Ingatkan Pasang Bendera Setengah Tiang, Ridwan Kamil Ungkap Keluarganya Korban PKI
Nasional

Gubernur Jawa Barat Ridwan Kamil mengingatkan warganya untuk memasang bendera setengah tiang pada Rabu (30/9) hari ini. Bendera setengah tiang ini merupakan simbol duka peringatan Gerakan 30 September PKI (G30S/PKI).

WowKeren - Gubernur Jawa Barat Ridwan Kamil mengingatkan masyarakat untuk memasang bendera setengah tiang pada Rabu (30/9) hari ini. Bendera setengah tiang ini merupakan simbol duka peringatan Gerakan 30 September PKI (G30S/PKI).

Gubernur yang akrab disapa Emil tersebut menjelaskan bahwa salah satu anggota keluarganya merupakan korban PKI. Paman Emil yang bernama KH Mumu Muchtar disebut meninggal dunia usai diculik semasa Orde Lama.

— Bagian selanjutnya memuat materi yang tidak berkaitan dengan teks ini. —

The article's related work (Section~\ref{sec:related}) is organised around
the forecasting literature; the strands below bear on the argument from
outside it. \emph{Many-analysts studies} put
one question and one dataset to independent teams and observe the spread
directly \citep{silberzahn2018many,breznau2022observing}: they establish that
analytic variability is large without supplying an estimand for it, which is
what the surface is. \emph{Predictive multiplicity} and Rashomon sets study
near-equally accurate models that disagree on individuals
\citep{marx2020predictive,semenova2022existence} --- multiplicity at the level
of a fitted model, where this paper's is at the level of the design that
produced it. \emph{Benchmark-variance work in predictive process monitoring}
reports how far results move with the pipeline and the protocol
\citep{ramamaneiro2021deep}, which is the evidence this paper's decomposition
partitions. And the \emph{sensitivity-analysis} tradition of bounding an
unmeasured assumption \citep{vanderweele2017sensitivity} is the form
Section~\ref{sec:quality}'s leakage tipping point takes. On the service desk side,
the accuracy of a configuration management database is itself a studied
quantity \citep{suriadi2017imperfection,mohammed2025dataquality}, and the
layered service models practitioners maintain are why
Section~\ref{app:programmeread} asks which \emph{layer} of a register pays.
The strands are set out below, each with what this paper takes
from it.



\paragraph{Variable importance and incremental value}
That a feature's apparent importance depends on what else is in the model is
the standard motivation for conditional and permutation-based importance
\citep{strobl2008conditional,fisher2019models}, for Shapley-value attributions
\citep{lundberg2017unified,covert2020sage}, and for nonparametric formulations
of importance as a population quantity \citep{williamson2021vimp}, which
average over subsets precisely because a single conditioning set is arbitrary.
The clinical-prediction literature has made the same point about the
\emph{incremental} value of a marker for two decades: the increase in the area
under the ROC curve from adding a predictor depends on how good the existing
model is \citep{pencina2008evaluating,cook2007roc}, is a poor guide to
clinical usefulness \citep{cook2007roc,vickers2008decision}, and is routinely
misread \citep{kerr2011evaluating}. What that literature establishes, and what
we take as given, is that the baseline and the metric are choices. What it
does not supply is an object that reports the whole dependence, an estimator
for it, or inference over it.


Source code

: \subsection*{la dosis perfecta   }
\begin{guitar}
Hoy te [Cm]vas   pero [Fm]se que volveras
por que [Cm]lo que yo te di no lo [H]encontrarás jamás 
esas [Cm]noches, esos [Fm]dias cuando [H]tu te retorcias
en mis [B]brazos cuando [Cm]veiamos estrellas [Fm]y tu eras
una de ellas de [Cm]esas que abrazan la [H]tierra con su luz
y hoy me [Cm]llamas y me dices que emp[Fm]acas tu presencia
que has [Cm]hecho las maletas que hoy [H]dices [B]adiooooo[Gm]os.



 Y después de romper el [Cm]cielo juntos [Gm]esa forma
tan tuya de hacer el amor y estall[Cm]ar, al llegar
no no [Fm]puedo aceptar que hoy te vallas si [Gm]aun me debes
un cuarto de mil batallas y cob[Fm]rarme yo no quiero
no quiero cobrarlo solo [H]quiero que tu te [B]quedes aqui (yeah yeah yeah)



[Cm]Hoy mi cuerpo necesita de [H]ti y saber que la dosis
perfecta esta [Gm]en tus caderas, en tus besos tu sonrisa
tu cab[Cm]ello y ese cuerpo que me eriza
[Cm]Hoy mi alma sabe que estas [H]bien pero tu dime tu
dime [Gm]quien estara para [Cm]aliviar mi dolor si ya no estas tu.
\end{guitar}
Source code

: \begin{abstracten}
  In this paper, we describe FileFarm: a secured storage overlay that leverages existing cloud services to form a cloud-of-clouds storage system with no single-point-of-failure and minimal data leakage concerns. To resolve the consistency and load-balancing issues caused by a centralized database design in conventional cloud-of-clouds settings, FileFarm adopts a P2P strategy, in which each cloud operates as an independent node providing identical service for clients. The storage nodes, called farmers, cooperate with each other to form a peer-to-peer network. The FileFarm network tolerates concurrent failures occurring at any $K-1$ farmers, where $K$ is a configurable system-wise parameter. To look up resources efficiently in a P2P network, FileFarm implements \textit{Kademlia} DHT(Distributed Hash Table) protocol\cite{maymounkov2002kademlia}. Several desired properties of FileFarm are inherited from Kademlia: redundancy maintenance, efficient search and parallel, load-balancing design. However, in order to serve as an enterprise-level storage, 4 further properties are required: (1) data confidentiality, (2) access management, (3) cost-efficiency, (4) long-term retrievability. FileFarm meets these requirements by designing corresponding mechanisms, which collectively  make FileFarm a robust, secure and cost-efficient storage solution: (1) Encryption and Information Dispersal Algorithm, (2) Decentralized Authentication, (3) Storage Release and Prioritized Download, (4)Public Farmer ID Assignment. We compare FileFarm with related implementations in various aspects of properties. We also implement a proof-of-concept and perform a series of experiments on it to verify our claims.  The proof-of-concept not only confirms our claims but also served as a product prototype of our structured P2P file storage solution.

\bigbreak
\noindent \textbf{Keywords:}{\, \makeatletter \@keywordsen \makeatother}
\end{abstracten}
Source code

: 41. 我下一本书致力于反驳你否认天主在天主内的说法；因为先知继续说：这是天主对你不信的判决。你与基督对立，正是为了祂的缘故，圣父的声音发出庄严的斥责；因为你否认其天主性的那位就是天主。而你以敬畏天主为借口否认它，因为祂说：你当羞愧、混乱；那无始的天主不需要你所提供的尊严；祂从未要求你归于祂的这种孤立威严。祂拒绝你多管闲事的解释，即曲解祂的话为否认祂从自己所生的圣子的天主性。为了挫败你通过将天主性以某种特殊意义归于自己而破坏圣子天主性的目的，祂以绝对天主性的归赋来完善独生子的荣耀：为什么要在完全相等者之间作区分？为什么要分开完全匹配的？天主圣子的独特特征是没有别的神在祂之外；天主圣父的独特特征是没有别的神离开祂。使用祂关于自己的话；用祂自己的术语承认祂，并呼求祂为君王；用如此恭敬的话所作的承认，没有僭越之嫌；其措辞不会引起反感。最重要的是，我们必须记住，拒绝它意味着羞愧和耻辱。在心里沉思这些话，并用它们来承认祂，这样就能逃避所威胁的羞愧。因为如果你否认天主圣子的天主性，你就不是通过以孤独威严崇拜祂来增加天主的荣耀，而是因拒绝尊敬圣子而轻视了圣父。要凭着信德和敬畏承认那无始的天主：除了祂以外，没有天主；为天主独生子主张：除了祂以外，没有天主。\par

"Keluarga saya adalah korban PKI. Pakde saya, KH. Mumu Muchtar Alm, meninggal dunia diculik subuh oleh gerombolan PKI saat orde lama," tulis Emil dalam unggahan Instagram-nya pada Rabu (30/9) hari ini. "Luka ini begitu dalam."


Lebih lanjut, Emil juga mengingatkan agar warga Jawa Barat menaikkan bendera satu tiang di Hari Kesaktian Pancasila besok. "Besok 1 Oktober, kita naikkan penuh satu tiang sebagai simbol kesaktian Pancasila," lanjut Emil.

Sebelumnya, Menteri Pendidikan dan Kebudayaan (Mendikbud) Nadiem Makarim juga telah mengeluarkan surat edaran terkait peringatan Hari Kesaktian Pancasila yang ditandatangani Senin (28/9) lalu. Surat tersebut ditujukan kepada kementerian, lembaga dan gubernur, wali kota, dan bupati yang ada di Indonesia.

"Setiap kantor instansi pusat dan daerah, kantor perwakilan Republik Indonesia di luar negeri serta seluruh komponen masyarakat Indonesia pada tanggal 30 September 2020 agar mengibarkan bendera setengah tiang," demikian kutipa surat Nadiem. "Dan tanggal 1 Oktober 2020 pukul 06.00 waktu setempat bendera berkibar satu tiang penuh."

Di sisi lain, film "Pengkhianatan G30S/PKI" juga sempat kembali menjadi perbincangan menjelang hari peringatannya. Menko Polhukam Mahfud MD mengatakan bahwa pemerintah tidak pernah melarang atau pun mewajibkan menonton film tersebut.

Menurut Mahfud, sifatnya adalah "mubah". Istilah mubah dalam Islam sendiri dapat diartikan bila dikerjakan tidak mendapatkan pahala, sedangkan bila ditinggalkan tidak mendapatkan dosa. Mahfud mempersilakan bagi stasiun televisi yang ingin menayangkan ulang film tersebut.